Just who the group Kairos is, I'm not sure.  Last I heard it was a prison ministry, but then the term Kairos isn't copyrighted.  I really don't know.  Based on traditional Catholic teaching, the Pope can't 'change Church teaching.'  That doesn't mean a pope can't suck or take the Church into areas that create no end of problems and give two black eyes to the Gospel.  It remains to be seen with Pope Francis.  In our post-modern app-depth generation, it's probably entirely possible to construct a Church based on clear 2000 year old teachings while embracing the post-Christian secular Left.  After all, not a few Protestant traditions have done just that.  They've not technically changed much.  But in practice they are barely in any way connected to the Faith of their fathers. 

I remember a seminary professor who told us a story.  He was in Germany years and years ago.  It was Easter.  He attended the Easter services.  The preacher that morning was none other than Rudolf Bultmann, champion of the demythologizing of the New Testament.  That is, rather than dismiss everything that sniffs of supernatural in the manner of Jefferson, embrace the fact that the New Testament is just one big, awesome myth. 

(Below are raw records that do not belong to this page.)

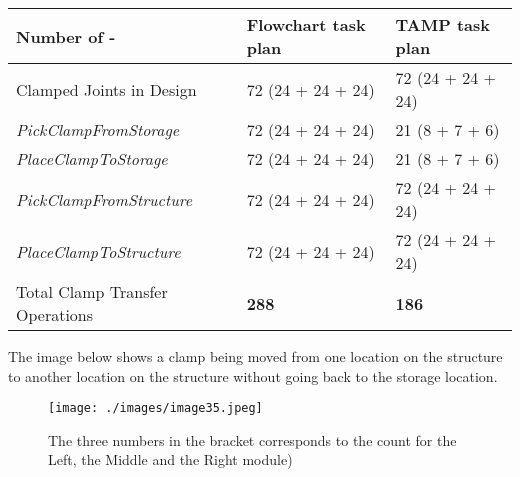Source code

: \begin{table}[H]
\begin{adjustbox}{max width=\textwidth}
\begin{tabular}{p{5.29cm}p{5.25cm}p{5.33cm}}
\hline
\multicolumn{1}{|p{5.29cm}}{{\footnotesize \textbf{Number of - }}} & 
\multicolumn{1}{|p{5.25cm}}{{\footnotesize \textbf{Flowchart task plan}}} & 
\multicolumn{1}{|p{5.33cm}|}{{\footnotesize \textbf{TAMP task plan }}} \\ 
\hline
\multicolumn{1}{|p{5.29cm}}{{\footnotesize Clamped Joints in Design}} & 
\multicolumn{1}{|p{5.25cm}}{{\footnotesize 72 (24 + 24 + 24)}} & 
\multicolumn{1}{|p{5.33cm}|}{{\footnotesize 72 (24 + 24 + 24)}} \\ 
\hline
\multicolumn{1}{|p{5.29cm}}{{\footnotesize \textit{PickClampFromStorage}}} & 
\multicolumn{1}{|p{5.25cm}}{{\footnotesize 72 (24 + 24 + 24)}} & 
\multicolumn{1}{|p{5.33cm}|}{{\footnotesize 21 (8 + 7 + 6)}} \\ 
\hline
\multicolumn{1}{|p{5.29cm}}{{\footnotesize \textit{PlaceClampToStorage}}} & 
\multicolumn{1}{|p{5.25cm}}{{\footnotesize 72 (24 + 24 + 24)}} & 
\multicolumn{1}{|p{5.33cm}|}{{\footnotesize 21 (8 + 7  + 6)}} \\ 
\hline
\multicolumn{1}{|p{5.29cm}}{{\footnotesize \textit{PickClampFromStructure}}} & 
\multicolumn{1}{|p{5.25cm}}{{\footnotesize 72 (24 + 24 + 24)}} & 
\multicolumn{1}{|p{5.33cm}|}{{\footnotesize 72 (24 + 24 + 24)}} \\ 
\hline
\multicolumn{1}{|p{5.29cm}}{{\footnotesize \textit{PlaceClampToStructure}}} & 
\multicolumn{1}{|p{5.25cm}}{{\footnotesize 72 (24 + 24 + 24)}} & 
\multicolumn{1}{|p{5.33cm}|}{{\footnotesize 72 (24 + 24 + 24)}} \\ 
\hline
\multicolumn{1}{|p{5.29cm}}{{\footnotesize Total Clamp Transfer Operations}} & 
\multicolumn{1}{|p{5.25cm}}{{\footnotesize \textbf{288}}} & 
\multicolumn{1}{|p{5.33cm}|}{{\footnotesize \textbf{186}}} \\ 
\hline
\end{tabular}
\end{adjustbox}
\end{table}
The image below shows a clamp being moved from one location on the structure to another location on the structure without going back to the storage location.

\begin{figure}[H]
\texttt{[image: ./images/image35.jpeg]}
\caption{The three numbers in the bracket corresponds to the count for the Left, the Middle and the Right module)}
\label{fig:three_numbers_bracket_corresponds_count}
\end{figure}


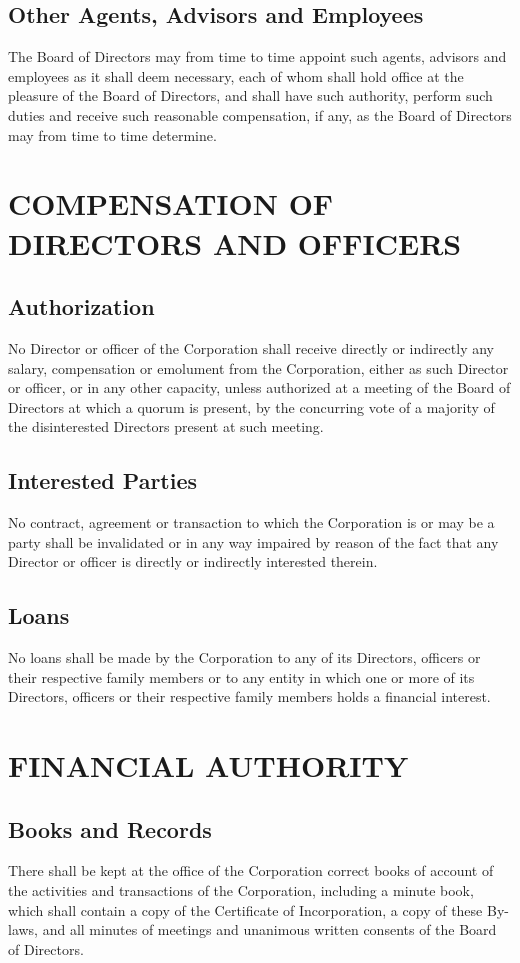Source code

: \documentclass{article}
\begin{document}
\subsection{Other Agents, Advisors and Employees}
The Board of Directors may from time to time appoint such agents, advisors and employees as it shall deem necessary, each of whom shall hold office at the pleasure of the Board of Directors, and shall have such authority, perform such duties and receive such reasonable compensation, if any, as the Board of Directors may from time to time determine.
\section{COMPENSATION OF DIRECTORS AND OFFICERS}
\subsection{Authorization}
No Director or officer of the Corporation shall receive directly or indirectly any salary, compensation or emolument from the Corporation, either as such Director or officer, or in any other capacity, unless authorized at a meeting of the Board of Directors at which a quorum is present, by the concurring vote of a majority of the disinterested Directors present at such meeting.
\subsection{Interested Parties}
No contract, agreement or transaction to which the Corporation is or may be a party shall be invalidated or in any way impaired by reason of the fact that any Director or officer is directly or indirectly interested therein.
\subsection{Loans}
No loans shall be made by the Corporation to any of its Directors, officers or their respective family members or to any entity in which one or more of its Directors, officers or their respective family members holds a financial interest.
\section{FINANCIAL AUTHORITY}
\subsection{Books and Records}
There shall be kept at the office of the Corporation correct books of account of the activities and transactions of the Corporation, including a minute book, which shall contain a copy of the Certificate of Incorporation, a copy of these By-laws, and all minutes of meetings and unanimous written consents of the Board of Directors.
\end{document}
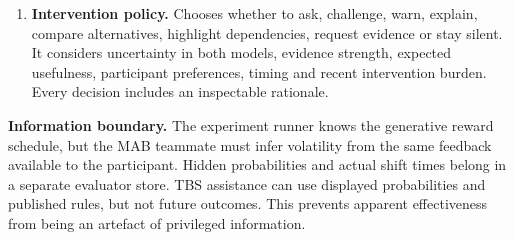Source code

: \documentclass[11pt,a4paper]{article}
\begin{document}
\begin{enumerate}
\item \textbf{Intervention policy.} Chooses whether to ask, challenge, warn, explain, compare alternatives, highlight dependencies, request evidence or stay silent. It considers uncertainty in both models, evidence strength, expected usefulness, participant preferences, timing and recent intervention burden. Every decision includes an inspectable rationale.
\end{enumerate}

\textbf{Information boundary.} The experiment runner knows the generative reward schedule, but the MAB teammate must infer volatility from the same feedback available to the participant. Hidden probabilities and actual shift times belong in a separate evaluator store. TBS assistance can use displayed probabilities and published rules, but not future outcomes. This prevents apparent effectiveness from being an artefact of privileged information.
\end{document}
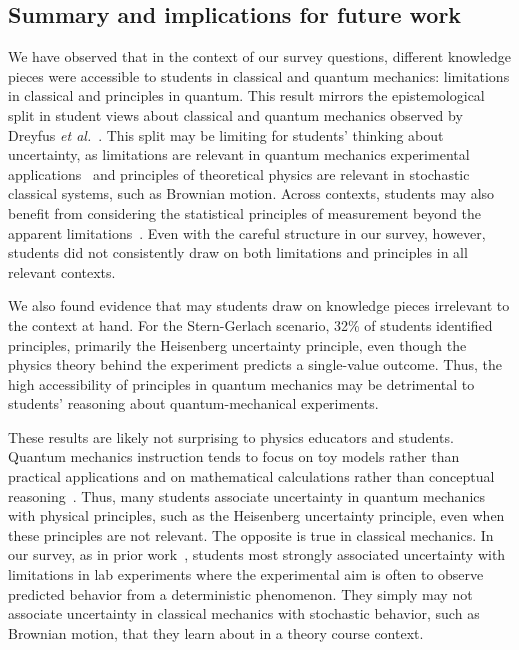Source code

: \documentclass[english,aps,prstper,reprint,showpacs,longbibliography,superscriptaddress,nofootinbib]{revtex4-2}
\begin{document}
{\subsection{Summary and implications for future work}

We have observed that in the context of our survey questions, different knowledge pieces were accessible to students in classical and quantum mechanics: limitations in classical and principles in quantum. This result mirrors the epistemological split in student views about classical and quantum mechanics observed by Dreyfus \textit{et al.}~\cite{Dreyfus2019}. This split may be limiting for students' thinking about uncertainty, as limitations are relevant in quantum mechanics experimental applications~\cite{Fox2020} and principles of theoretical physics are relevant in stochastic classical systems, such as Brownian motion. Across contexts, students may also benefit from considering the statistical principles of measurement beyond the apparent limitations~\cite{Evangelinos1999,Evangelinos2002,Allie2003,Pillay2008,Buffler2008}. Even with the careful structure in our survey, however, students did not consistently draw on both limitations and  principles in all relevant contexts.

We also found evidence that may students draw on knowledge pieces irrelevant to the context at hand. For the Stern-Gerlach scenario, 32\% of students identified principles, primarily the Heisenberg uncertainty principle, even though the physics theory behind the experiment predicts a single-value outcome. Thus, the high accessibility of principles in quantum mechanics may be detrimental to students' reasoning about quantum-mechanical experiments.

These results are likely not surprising to physics educators and students. Quantum mechanics instruction tends to focus on toy models rather than practical applications and on mathematical calculations rather than conceptual reasoning~\cite{Johansson2018}. Thus, many students associate uncertainty in quantum mechanics with physical principles, such as the Heisenberg uncertainty principle, even when these principles are not relevant. 
The opposite is true in classical mechanics. In our survey, as in prior work~\cite{Sere1993,Holmes2015}, students most strongly associated uncertainty with limitations in lab experiments where the experimental aim is often to observe predicted behavior from a deterministic phenomenon. They simply may not associate uncertainty in classical mechanics with stochastic behavior, such as Brownian motion, that they learn about in a theory course context.

}
\end{document}

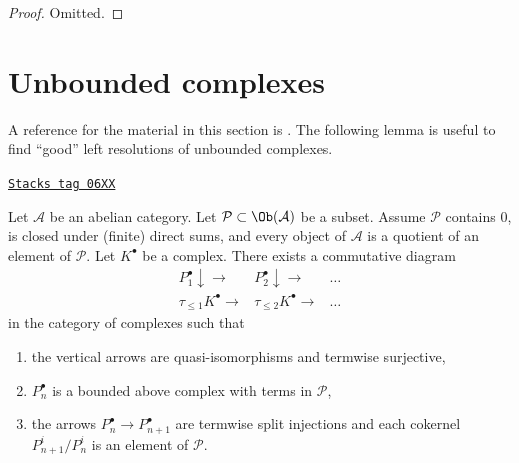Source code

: \begin{proof}
Omitted.
\end{proof}

\section{Unbounded complexes}
\label{derived-section-unbounded}
A reference for the material in this section is \cite{Spaltenstein}.
The following lemma is useful to find ``good'' left resolutions of
unbounded complexes.

\begin{lemma}
\label{derived-lemma-special-direct-system}
\href{https://stacks.math.columbia.edu/tag/06XX}{\texttt{Stacks tag 06XX}}

Let $\mathcal{A}$ be an abelian category. Let
$\mathcal{P} \subset \Ob(\mathcal{A})$ be a subset.
Assume $\mathcal{P}$ contains $0$, is closed under (finite) direct sums,
and every object of $\mathcal{A}$ is a quotient of an
element of $\mathcal{P}$. Let $K^\bullet$ be a complex.
There exists a commutative diagram
$$
\begin{array}{ccc}P_1^\bullet \downarrow\longrightarrow & P_2^\bullet \downarrow\longrightarrow & \ldots \\ \tau_{\leq 1}K^\bullet \longrightarrow & \tau_{\leq 2}K^\bullet \longrightarrow & \ldots\end{array}
$$
in the category of complexes such that
\begin{enumerate}
\item the vertical arrows are quasi-isomorphisms and termwise surjective,
\item $P_n^\bullet$ is a bounded above complex with terms in
$\mathcal{P}$,
\item the arrows $P_n^\bullet \to P_{n + 1}^\bullet$
are termwise split injections and each cokernel
$P^i_{n + 1}/P^i_n$ is an element of $\mathcal{P}$.
\end{enumerate}
\end{lemma}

And yet, on that Easter Sunday, while my professor watched in awe, Bultmann gave a sermon that would shame Billy Graham.  He opened his arms and proclaimed just how Jesus loved the world enough to die for our sins, only to raise from the dead and give eternal life to all.  Lesson.  In our age, perhaps in any age, it's entirely possible for some to proclaim one thing and really, really - I mean really - mean it within a completely different context than face value might suggest.

Again, we'll see.  Maybe it's nothing.  Maybe Pope Francis did no such thing.  Or maybe it's Francis continuing what the Church began in Vatican II, trying to adjust and adapt to the norms and standards of the victorious post-Christian Left.  But I am reminded of this - possibly the best evaluation of the current 'try to right the wrongs of the West' strategy of the Church:
When the Church is throwing out tools, they should be of less use to her outright enemies than to winnable neutrals.

I can't top that.  We'll see if it's a lesson the Church actually needs, or if it is one the Church has any intention of heeding.